++++ Task data
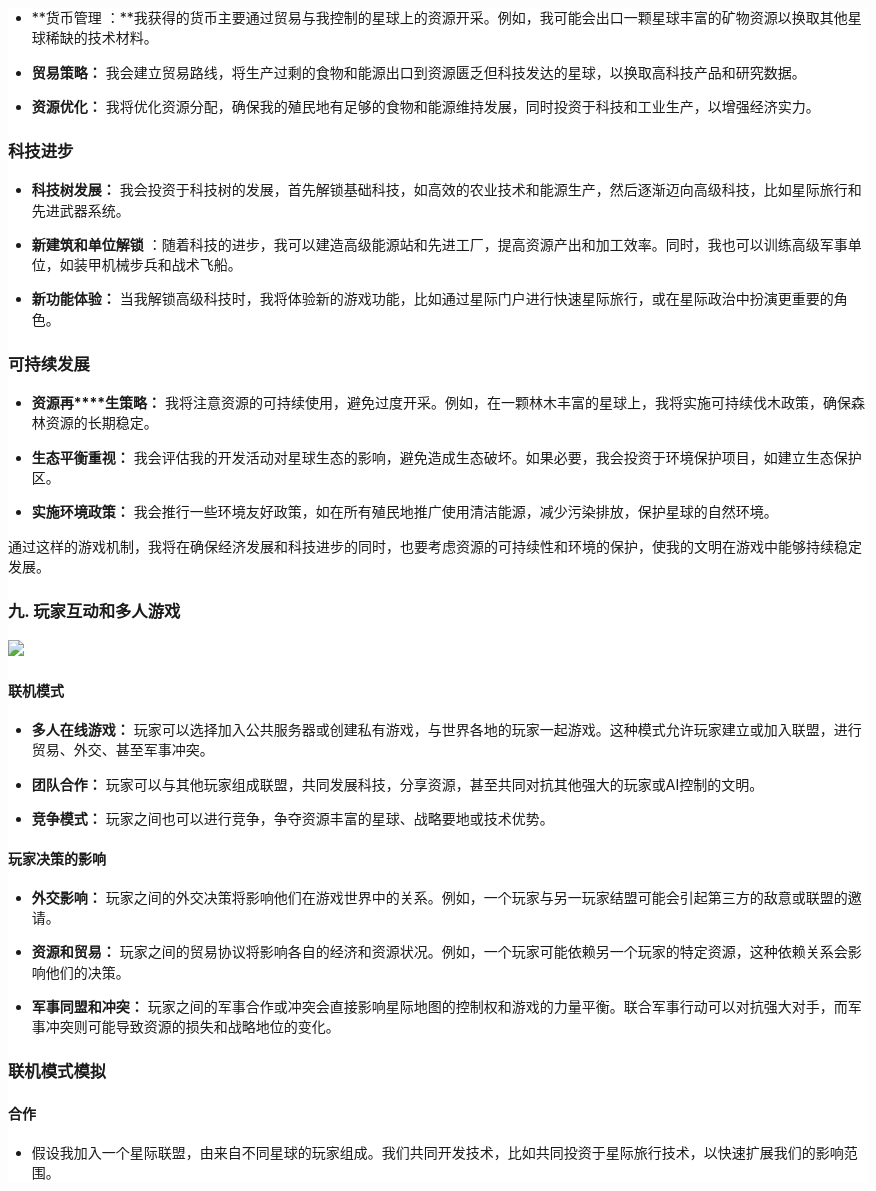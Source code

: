   * **货币管理 ：**我获得的货币主要通过贸易与我控制的星球上的资源开采。例如，我可能会出口一颗星球丰富的矿物资源以换取其他星球稀缺的技术材料。

  * **贸易策略：** 我会建立贸易路线，将生产过剩的食物和能源出口到资源匮乏但科技发达的星球，以换取高科技产品和研究数据。

  * **资源优化：** 我将优化资源分配，确保我的殖民地有足够的食物和能源维持发展，同时投资于科技和工业生产，以增强经济实力。

  

### **科技进步**

  * **科技树发展：** 我会投资于科技树的发展，首先解锁基础科技，如高效的农业技术和能源生产，然后逐渐迈向高级科技，比如星际旅行和先进武器系统。

  * **新建筑和单位解锁** ：随着科技的进步，我可以建造高级能源站和先进工厂，提高资源产出和加工效率。同时，我也可以训练高级军事单位，如装甲机械步兵和战术飞船。

  * **新功能体验：** 当我解锁高级科技时，我将体验新的游戏功能，比如通过星际门户进行快速星际旅行，或在星际政治中扮演更重要的角色。

  

### **可持续发展**

  * **资源再****生策略：** 我将注意资源的可持续使用，避免过度开采。例如，在一颗林木丰富的星球上，我将实施可持续伐木政策，确保森林资源的长期稳定。

  * **生态平衡重视：** 我会评估我的开发活动对星球生态的影响，避免造成生态破坏。如果必要，我会投资于环境保护项目，如建立生态保护区。

  * **实施环境政策：** 我会推行一些环境友好政策，如在所有殖民地推广使用清洁能源，减少污染排放，保护星球的自然环境。

  

通过这样的游戏机制，我将在确保经济发展和科技进步的同时，也要考虑资源的可持续性和环境的保护，使我的文明在游戏中能够持续稳定发展。

  

### **九. 玩家互动和多人游戏**

**![](https://mmbiz.qpic.cn/mmbiz_jpg/iaqv2tagPYAhVOOuG5jDPj0kke6xQJbrgX0nrgP0kjnztRaX3tg7QsHkFr7rFEAy3mo8F0Tnu7ibIuOWkC02G6BA/640?wx_fmt=other&from=appmsg)**

####  

#### **联机模式**

  * **多人在线游戏：** 玩家可以选择加入公共服务器或创建私有游戏，与世界各地的玩家一起游戏。这种模式允许玩家建立或加入联盟，进行贸易、外交、甚至军事冲突。

  * **团队合作：** 玩家可以与其他玩家组成联盟，共同发展科技，分享资源，甚至共同对抗其他强大的玩家或AI控制的文明。

  * **竞争模式：** 玩家之间也可以进行竞争，争夺资源丰富的星球、战略要地或技术优势。

  

#### **玩家决策的影响**

  * **外交影响：** 玩家之间的外交决策将影响他们在游戏世界中的关系。例如，一个玩家与另一玩家结盟可能会引起第三方的敌意或联盟的邀请。

  * **资源和贸易：** 玩家之间的贸易协议将影响各自的经济和资源状况。例如，一个玩家可能依赖另一个玩家的特定资源，这种依赖关系会影响他们的决策。

  * **军事同盟和冲突：** 玩家之间的军事合作或冲突会直接影响星际地图的控制权和游戏的力量平衡。联合军事行动可以对抗强大对手，而军事冲突则可能导致资源的损失和战略地位的变化。

  

### **联机模式模拟**

#### **合作**

  * 假设我加入一个星际联盟，由来自不同星球的玩家组成。我们共同开发技术，比如共同投资于星际旅行技术，以快速扩展我们的影响范围。
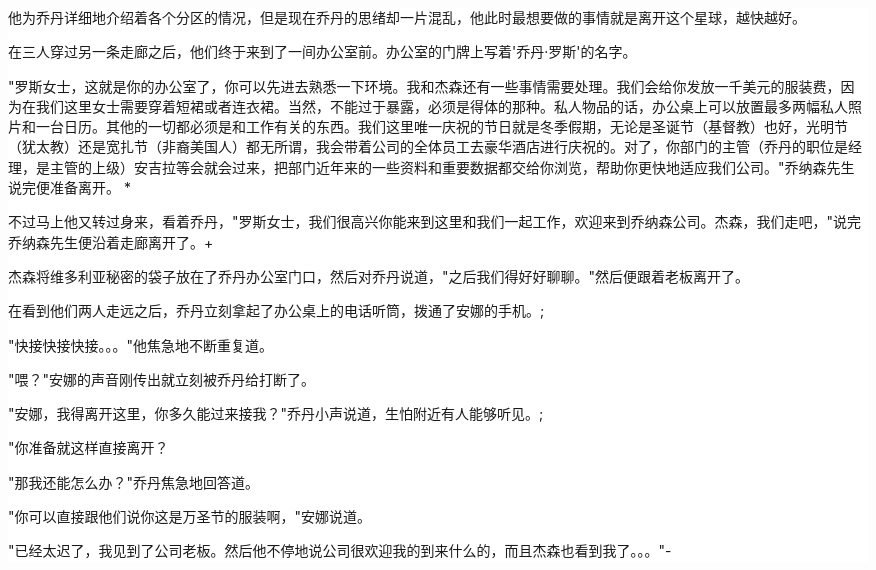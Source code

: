 



他为乔丹详细地介绍着各个分区的情况，但是现在乔丹的思绪却一片混乱，他此时最想要做的事情就是离开这个星球，越快越好。





在三人穿过另一条走廊之后，他们终于来到了一间办公室前。办公室的门牌上写着'乔丹·罗斯'的名字。





"罗斯女士，这就是你的办公室了，你可以先进去熟悉一下环境。我和杰森还有一些事情需要处理。我们会给你发放一千美元的服装费，因为在我们这里女士需要穿着短裙或者连衣裙。当然，不能过于暴露，必须是得体的那种。私人物品的话，办公桌上可以放置最多两幅私人照片和一台日历。其他的一切都必须是和工作有关的东西。我们这里唯一庆祝的节日就是冬季假期，无论是圣诞节（基督教）也好，光明节（犹太教）还是宽扎节（非裔美国人）都无所谓，我会带着公司的全体员工去豪华酒店进行庆祝的。对了，你部门的主管（乔丹的职位是经理，是主管的上级）安吉拉等会就会过来，把部门近年来的一些资料和重要数据都交给你浏览，帮助你更快地适应我们公司。"乔纳森先生说完便准备离开。 *





不过马上他又转过身来，看着乔丹，"罗斯女士，我们很高兴你能来到这里和我们一起工作，欢迎来到乔纳森公司。杰森，我们走吧，"说完乔纳森先生便沿着走廊离开了。+





杰森将维多利亚秘密的袋子放在了乔丹办公室门口，然后对乔丹说道，"之后我们得好好聊聊。"然后便跟着老板离开了。









在看到他们两人走远之后，乔丹立刻拿起了办公桌上的电话听筒，拨通了安娜的手机。;



"快接快接快接。。。"他焦急地不断重复道。



"喂？"安娜的声音刚传出就立刻被乔丹给打断了。





"安娜，我得离开这里，你多久能过来接我？"乔丹小声说道，生怕附近有人能够听见。;



"你准备就这样直接离开？



"那我还能怎么办？"乔丹焦急地回答道。



"你可以直接跟他们说你这是万圣节的服装啊，"安娜说道。





"已经太迟了，我见到了公司老板。然后他不停地说公司很欢迎我的到来什么的，而且杰森也看到我了。。。"-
++++++++
Please retype every record shown above, exactly as written, but without pictures.

Source code

:   * **货币管理 ：**我获得的货币主要通过贸易与我控制的星球上的资源开采。例如，我可能会出口一颗星球丰富的矿物资源以换取其他星球稀缺的技术材料。

  * **贸易策略：** 我会建立贸易路线，将生产过剩的食物和能源出口到资源匮乏但科技发达的星球，以换取高科技产品和研究数据。

  * **资源优化：** 我将优化资源分配，确保我的殖民地有足够的食物和能源维持发展，同时投资于科技和工业生产，以增强经济实力。

  

### **科技进步**

  * **科技树发展：** 我会投资于科技树的发展，首先解锁基础科技，如高效的农业技术和能源生产，然后逐渐迈向高级科技，比如星际旅行和先进武器系统。

  * **新建筑和单位解锁** ：随着科技的进步，我可以建造高级能源站和先进工厂，提高资源产出和加工效率。同时，我也可以训练高级军事单位，如装甲机械步兵和战术飞船。

  * **新功能体验：** 当我解锁高级科技时，我将体验新的游戏功能，比如通过星际门户进行快速星际旅行，或在星际政治中扮演更重要的角色。

  

### **可持续发展**

  * **资源再****生策略：** 我将注意资源的可持续使用，避免过度开采。例如，在一颗林木丰富的星球上，我将实施可持续伐木政策，确保森林资源的长期稳定。

  * **生态平衡重视：** 我会评估我的开发活动对星球生态的影响，避免造成生态破坏。如果必要，我会投资于环境保护项目，如建立生态保护区。

  * **实施环境政策：** 我会推行一些环境友好政策，如在所有殖民地推广使用清洁能源，减少污染排放，保护星球的自然环境。

  

通过这样的游戏机制，我将在确保经济发展和科技进步的同时，也要考虑资源的可持续性和环境的保护，使我的文明在游戏中能够持续稳定发展。

  

### **九. 玩家互动和多人游戏**

**![](https://mmbiz.qpic.cn/mmbiz_jpg/iaqv2tagPYAhVOOuG5jDPj0kke6xQJbrgX0nrgP0kjnztRaX3tg7QsHkFr7rFEAy3mo8F0Tnu7ibIuOWkC02G6BA/640?wx_fmt=other&from=appmsg)**

####  

#### **联机模式**

  * **多人在线游戏：** 玩家可以选择加入公共服务器或创建私有游戏，与世界各地的玩家一起游戏。这种模式允许玩家建立或加入联盟，进行贸易、外交、甚至军事冲突。

  * **团队合作：** 玩家可以与其他玩家组成联盟，共同发展科技，分享资源，甚至共同对抗其他强大的玩家或AI控制的文明。

  * **竞争模式：** 玩家之间也可以进行竞争，争夺资源丰富的星球、战略要地或技术优势。

  

#### **玩家决策的影响**

  * **外交影响：** 玩家之间的外交决策将影响他们在游戏世界中的关系。例如，一个玩家与另一玩家结盟可能会引起第三方的敌意或联盟的邀请。

  * **资源和贸易：** 玩家之间的贸易协议将影响各自的经济和资源状况。例如，一个玩家可能依赖另一个玩家的特定资源，这种依赖关系会影响他们的决策。

  * **军事同盟和冲突：** 玩家之间的军事合作或冲突会直接影响星际地图的控制权和游戏的力量平衡。联合军事行动可以对抗强大对手，而军事冲突则可能导致资源的损失和战略地位的变化。

  

### **联机模式模拟**

#### **合作**

  * 假设我加入一个星际联盟，由来自不同星球的玩家组成。我们共同开发技术，比如共同投资于星际旅行技术，以快速扩展我们的影响范围。
Source code

: 



他为乔丹详细地介绍着各个分区的情况，但是现在乔丹的思绪却一片混乱，他此时最想要做的事情就是离开这个星球，越快越好。





在三人穿过另一条走廊之后，他们终于来到了一间办公室前。办公室的门牌上写着'乔丹·罗斯'的名字。





"罗斯女士，这就是你的办公室了，你可以先进去熟悉一下环境。我和杰森还有一些事情需要处理。我们会给你发放一千美元的服装费，因为在我们这里女士需要穿着短裙或者连衣裙。当然，不能过于暴露，必须是得体的那种。私人物品的话，办公桌上可以放置最多两幅私人照片和一台日历。其他的一切都必须是和工作有关的东西。我们这里唯一庆祝的节日就是冬季假期，无论是圣诞节（基督教）也好，光明节（犹太教）还是宽扎节（非裔美国人）都无所谓，我会带着公司的全体员工去豪华酒店进行庆祝的。对了，你部门的主管（乔丹的职位是经理，是主管的上级）安吉拉等会就会过来，把部门近年来的一些资料和重要数据都交给你浏览，帮助你更快地适应我们公司。"乔纳森先生说完便准备离开。 *





不过马上他又转过身来，看着乔丹，"罗斯女士，我们很高兴你能来到这里和我们一起工作，欢迎来到乔纳森公司。杰森，我们走吧，"说完乔纳森先生便沿着走廊离开了。+





杰森将维多利亚秘密的袋子放在了乔丹办公室门口，然后对乔丹说道，"之后我们得好好聊聊。"然后便跟着老板离开了。









在看到他们两人走远之后，乔丹立刻拿起了办公桌上的电话听筒，拨通了安娜的手机。;



"快接快接快接。。。"他焦急地不断重复道。



"喂？"安娜的声音刚传出就立刻被乔丹给打断了。





"安娜，我得离开这里，你多久能过来接我？"乔丹小声说道，生怕附近有人能够听见。;



"你准备就这样直接离开？



"那我还能怎么办？"乔丹焦急地回答道。



"你可以直接跟他们说你这是万圣节的服装啊，"安娜说道。





"已经太迟了，我见到了公司老板。然后他不停地说公司很欢迎我的到来什么的，而且杰森也看到我了。。。"-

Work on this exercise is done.